___ Data provided
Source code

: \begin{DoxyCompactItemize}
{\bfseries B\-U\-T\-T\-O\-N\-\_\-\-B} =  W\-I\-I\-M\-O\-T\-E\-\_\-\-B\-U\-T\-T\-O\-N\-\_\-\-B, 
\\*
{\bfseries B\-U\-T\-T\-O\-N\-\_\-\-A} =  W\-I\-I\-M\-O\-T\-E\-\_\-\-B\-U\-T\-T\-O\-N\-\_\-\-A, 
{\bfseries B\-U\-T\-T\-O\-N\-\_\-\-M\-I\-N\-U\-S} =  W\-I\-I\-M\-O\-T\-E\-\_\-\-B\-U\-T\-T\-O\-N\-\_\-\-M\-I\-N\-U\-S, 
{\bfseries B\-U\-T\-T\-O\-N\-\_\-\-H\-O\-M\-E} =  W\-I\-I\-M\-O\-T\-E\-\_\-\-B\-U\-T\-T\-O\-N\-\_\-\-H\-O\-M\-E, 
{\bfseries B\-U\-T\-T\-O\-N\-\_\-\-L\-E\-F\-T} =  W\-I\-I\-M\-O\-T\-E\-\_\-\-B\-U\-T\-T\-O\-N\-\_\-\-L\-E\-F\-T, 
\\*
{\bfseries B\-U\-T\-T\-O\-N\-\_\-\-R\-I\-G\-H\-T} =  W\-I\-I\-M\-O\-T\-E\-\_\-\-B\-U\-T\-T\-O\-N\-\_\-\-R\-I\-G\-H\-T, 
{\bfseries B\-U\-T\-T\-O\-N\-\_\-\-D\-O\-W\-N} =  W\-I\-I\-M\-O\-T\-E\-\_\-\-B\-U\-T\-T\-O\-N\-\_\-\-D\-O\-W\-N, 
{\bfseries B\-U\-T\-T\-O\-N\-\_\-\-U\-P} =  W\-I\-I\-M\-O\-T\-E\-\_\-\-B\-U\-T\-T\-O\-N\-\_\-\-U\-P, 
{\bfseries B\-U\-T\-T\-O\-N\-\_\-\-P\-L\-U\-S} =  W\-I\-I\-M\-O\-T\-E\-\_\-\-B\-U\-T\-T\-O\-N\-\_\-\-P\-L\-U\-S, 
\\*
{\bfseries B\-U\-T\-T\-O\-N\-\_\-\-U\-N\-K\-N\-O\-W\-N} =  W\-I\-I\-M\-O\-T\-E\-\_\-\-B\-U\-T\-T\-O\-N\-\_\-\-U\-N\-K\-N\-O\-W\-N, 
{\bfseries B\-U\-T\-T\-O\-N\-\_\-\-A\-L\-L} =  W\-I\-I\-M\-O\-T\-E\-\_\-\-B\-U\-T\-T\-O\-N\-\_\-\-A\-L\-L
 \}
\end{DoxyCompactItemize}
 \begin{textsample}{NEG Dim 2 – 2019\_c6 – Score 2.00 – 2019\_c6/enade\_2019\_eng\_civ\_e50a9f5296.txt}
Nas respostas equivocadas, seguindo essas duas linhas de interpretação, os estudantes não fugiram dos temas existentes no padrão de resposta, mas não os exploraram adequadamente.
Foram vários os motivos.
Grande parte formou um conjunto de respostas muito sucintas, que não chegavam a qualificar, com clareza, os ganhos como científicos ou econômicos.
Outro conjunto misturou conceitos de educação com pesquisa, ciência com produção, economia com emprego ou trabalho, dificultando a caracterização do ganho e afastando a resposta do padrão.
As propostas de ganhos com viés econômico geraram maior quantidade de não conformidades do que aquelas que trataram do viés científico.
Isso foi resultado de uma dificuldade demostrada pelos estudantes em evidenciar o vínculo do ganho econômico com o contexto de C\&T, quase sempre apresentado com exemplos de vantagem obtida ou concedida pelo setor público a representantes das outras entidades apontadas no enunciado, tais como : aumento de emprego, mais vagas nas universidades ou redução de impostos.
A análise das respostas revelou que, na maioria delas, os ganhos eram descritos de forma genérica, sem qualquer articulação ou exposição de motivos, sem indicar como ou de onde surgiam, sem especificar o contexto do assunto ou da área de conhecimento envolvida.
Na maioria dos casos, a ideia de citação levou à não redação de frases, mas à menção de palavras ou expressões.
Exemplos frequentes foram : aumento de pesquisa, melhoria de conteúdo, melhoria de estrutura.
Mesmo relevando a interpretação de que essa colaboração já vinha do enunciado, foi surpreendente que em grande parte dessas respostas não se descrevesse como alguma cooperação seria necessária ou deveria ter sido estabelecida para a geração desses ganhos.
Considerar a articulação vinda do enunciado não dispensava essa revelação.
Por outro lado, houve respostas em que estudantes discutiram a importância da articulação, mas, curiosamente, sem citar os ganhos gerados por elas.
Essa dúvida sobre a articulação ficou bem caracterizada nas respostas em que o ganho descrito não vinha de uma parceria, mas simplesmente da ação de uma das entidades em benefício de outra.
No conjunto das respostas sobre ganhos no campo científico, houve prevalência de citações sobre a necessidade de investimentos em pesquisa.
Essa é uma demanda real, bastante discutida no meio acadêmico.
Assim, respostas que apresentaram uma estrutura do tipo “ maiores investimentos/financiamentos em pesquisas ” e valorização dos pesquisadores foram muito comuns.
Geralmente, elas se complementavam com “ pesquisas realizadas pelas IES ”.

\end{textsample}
______
An exact copy of all the records above is needed.

Source code

: \begin{DoxyCompactItemize}
{\bfseries B\-U\-T\-T\-O\-N\-\_\-\-B} =  W\-I\-I\-M\-O\-T\-E\-\_\-\-B\-U\-T\-T\-O\-N\-\_\-\-B, 
\\*
{\bfseries B\-U\-T\-T\-O\-N\-\_\-\-A} =  W\-I\-I\-M\-O\-T\-E\-\_\-\-B\-U\-T\-T\-O\-N\-\_\-\-A, 
{\bfseries B\-U\-T\-T\-O\-N\-\_\-\-M\-I\-N\-U\-S} =  W\-I\-I\-M\-O\-T\-E\-\_\-\-B\-U\-T\-T\-O\-N\-\_\-\-M\-I\-N\-U\-S, 
{\bfseries B\-U\-T\-T\-O\-N\-\_\-\-H\-O\-M\-E} =  W\-I\-I\-M\-O\-T\-E\-\_\-\-B\-U\-T\-T\-O\-N\-\_\-\-H\-O\-M\-E, 
{\bfseries B\-U\-T\-T\-O\-N\-\_\-\-L\-E\-F\-T} =  W\-I\-I\-M\-O\-T\-E\-\_\-\-B\-U\-T\-T\-O\-N\-\_\-\-L\-E\-F\-T, 
\\*
{\bfseries B\-U\-T\-T\-O\-N\-\_\-\-R\-I\-G\-H\-T} =  W\-I\-I\-M\-O\-T\-E\-\_\-\-B\-U\-T\-T\-O\-N\-\_\-\-R\-I\-G\-H\-T, 
{\bfseries B\-U\-T\-T\-O\-N\-\_\-\-D\-O\-W\-N} =  W\-I\-I\-M\-O\-T\-E\-\_\-\-B\-U\-T\-T\-O\-N\-\_\-\-D\-O\-W\-N, 
{\bfseries B\-U\-T\-T\-O\-N\-\_\-\-U\-P} =  W\-I\-I\-M\-O\-T\-E\-\_\-\-B\-U\-T\-T\-O\-N\-\_\-\-U\-P, 
{\bfseries B\-U\-T\-T\-O\-N\-\_\-\-P\-L\-U\-S} =  W\-I\-I\-M\-O\-T\-E\-\_\-\-B\-U\-T\-T\-O\-N\-\_\-\-P\-L\-U\-S, 
\\*
{\bfseries B\-U\-T\-T\-O\-N\-\_\-\-U\-N\-K\-N\-O\-W\-N} =  W\-I\-I\-M\-O\-T\-E\-\_\-\-B\-U\-T\-T\-O\-N\-\_\-\-U\-N\-K\-N\-O\-W\-N, 
{\bfseries B\-U\-T\-T\-O\-N\-\_\-\-A\-L\-L} =  W\-I\-I\-M\-O\-T\-E\-\_\-\-B\-U\-T\-T\-O\-N\-\_\-\-A\-L\-L
 \}
\end{DoxyCompactItemize}
 \begin{textsample}{NEG Dim 2 – 2019\_c6 – Score 2.00 – 2019\_c6/enade\_2019\_eng\_civ\_e50a9f5296.txt}
Nas respostas equivocadas, seguindo essas duas linhas de interpretação, os estudantes não fugiram dos temas existentes no padrão de resposta, mas não os exploraram adequadamente.
Foram vários os motivos.
Grande parte formou um conjunto de respostas muito sucintas, que não chegavam a qualificar, com clareza, os ganhos como científicos ou econômicos.
Outro conjunto misturou conceitos de educação com pesquisa, ciência com produção, economia com emprego ou trabalho, dificultando a caracterização do ganho e afastando a resposta do padrão.
As propostas de ganhos com viés econômico geraram maior quantidade de não conformidades do que aquelas que trataram do viés científico.
Isso foi resultado de uma dificuldade demostrada pelos estudantes em evidenciar o vínculo do ganho econômico com o contexto de C\&T, quase sempre apresentado com exemplos de vantagem obtida ou concedida pelo setor público a representantes das outras entidades apontadas no enunciado, tais como : aumento de emprego, mais vagas nas universidades ou redução de impostos.
A análise das respostas revelou que, na maioria delas, os ganhos eram descritos de forma genérica, sem qualquer articulação ou exposição de motivos, sem indicar como ou de onde surgiam, sem especificar o contexto do assunto ou da área de conhecimento envolvida.
Na maioria dos casos, a ideia de citação levou à não redação de frases, mas à menção de palavras ou expressões.
Exemplos frequentes foram : aumento de pesquisa, melhoria de conteúdo, melhoria de estrutura.
Mesmo relevando a interpretação de que essa colaboração já vinha do enunciado, foi surpreendente que em grande parte dessas respostas não se descrevesse como alguma cooperação seria necessária ou deveria ter sido estabelecida para a geração desses ganhos.
Considerar a articulação vinda do enunciado não dispensava essa revelação.
Por outro lado, houve respostas em que estudantes discutiram a importância da articulação, mas, curiosamente, sem citar os ganhos gerados por elas.
Essa dúvida sobre a articulação ficou bem caracterizada nas respostas em que o ganho descrito não vinha de uma parceria, mas simplesmente da ação de uma das entidades em benefício de outra.
No conjunto das respostas sobre ganhos no campo científico, houve prevalência de citações sobre a necessidade de investimentos em pesquisa.
Essa é uma demanda real, bastante discutida no meio acadêmico.
Assim, respostas que apresentaram uma estrutura do tipo “ maiores investimentos/financiamentos em pesquisas ” e valorização dos pesquisadores foram muito comuns.
Geralmente, elas se complementavam com “ pesquisas realizadas pelas IES ”.

\end{textsample}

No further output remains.